** Instructions to follow **
Could you set down every entry exactly as it stands, without the images?

** The input **

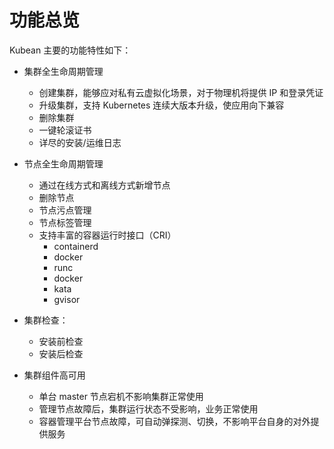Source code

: # 功能总览

Kubean 主要的功能特性如下：

- 集群全生命周期管理
  - 创建集群，能够应对私有云虚拟化场景，对于物理机将提供 IP 和登录凭证
  - 升级集群，支持 Kubernetes 连续大版本升级，使应用向下兼容
  - 删除集群
  - 一键轮滚证书
  - 详尽的安装/运维日志

- 节点全生命周期管理
  - 通过在线方式和离线方式新增节点
  - 删除节点
  - 节点污点管理
  - 节点标签管理
  - 支持丰富的容器运行时接口（CRI）
    - containerd
    - docker
    - runc
    - docker
    - kata
    - gvisor
- 集群检查：
  - 安装前检查
  - 安装后检查

- 集群组件高可用
  - 单台 master 节点宕机不影响集群正常使用
  - 管理节点故障后，集群运行状态不受影响，业务正常使用
  - 容器管理平台节点故障，可自动弹探测、切换，不影响平台自身的对外提供服务

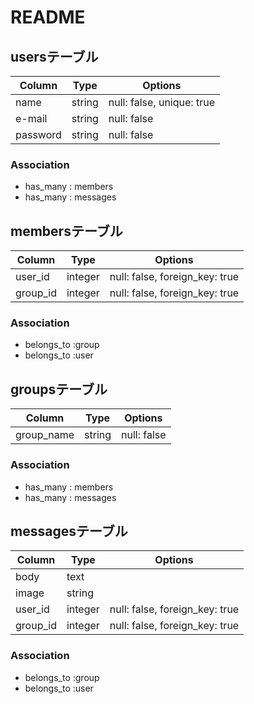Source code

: # README

## usersテーブル

|Column|Type|Options|
|------|----|-------|
|name|string|null: false, unique: true|
|e-mail|string|null: false|
|password|string|null: false|

### Association
- has_many : members
- has_many : messages


## membersテーブル

|Column|Type|Options|
|------|----|-------|
|user_id|integer|null: false, foreign_key: true|
|group_id|integer|null: false, foreign_key: true|

### Association
- belongs_to :group
- belongs_to :user


## groupsテーブル

|Column|Type|Options|
|------|----|-------|
|group_name|string|null: false|

### Association
- has_many : members
- has_many : messages


## messagesテーブル

|Column|Type|Options|
|------|----|-------|
|body|text||
|image|string||
|user_id|integer|null: false, foreign_key: true|
|group_id|integer|null: false, foreign_key: true|

### Association
- belongs_to :group
- belongs_to :user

** Result **
Source code

: # 功能总览

Kubean 主要的功能特性如下：

- 集群全生命周期管理
  - 创建集群，能够应对私有云虚拟化场景，对于物理机将提供 IP 和登录凭证
  - 升级集群，支持 Kubernetes 连续大版本升级，使应用向下兼容
  - 删除集群
  - 一键轮滚证书
  - 详尽的安装/运维日志

- 节点全生命周期管理
  - 通过在线方式和离线方式新增节点
  - 删除节点
  - 节点污点管理
  - 节点标签管理
  - 支持丰富的容器运行时接口（CRI）
    - containerd
    - docker
    - runc
    - docker
    - kata
    - gvisor
- 集群检查：
  - 安装前检查
  - 安装后检查

- 集群组件高可用
  - 单台 master 节点宕机不影响集群正常使用
  - 管理节点故障后，集群运行状态不受影响，业务正常使用
  - 容器管理平台节点故障，可自动弹探测、切换，不影响平台自身的对外提供服务

Source code

: # README

## usersテーブル

|Column|Type|Options|
|------|----|-------|
|name|string|null: false, unique: true|
|e-mail|string|null: false|
|password|string|null: false|

### Association
- has_many : members
- has_many : messages


## membersテーブル

|Column|Type|Options|
|------|----|-------|
|user_id|integer|null: false, foreign_key: true|
|group_id|integer|null: false, foreign_key: true|

### Association
- belongs_to :group
- belongs_to :user


## groupsテーブル

|Column|Type|Options|
|------|----|-------|
|group_name|string|null: false|

### Association
- has_many : members
- has_many : messages


## messagesテーブル

|Column|Type|Options|
|------|----|-------|
|body|text||
|image|string||
|user_id|integer|null: false, foreign_key: true|
|group_id|integer|null: false, foreign_key: true|

### Association
- belongs_to :group
- belongs_to :user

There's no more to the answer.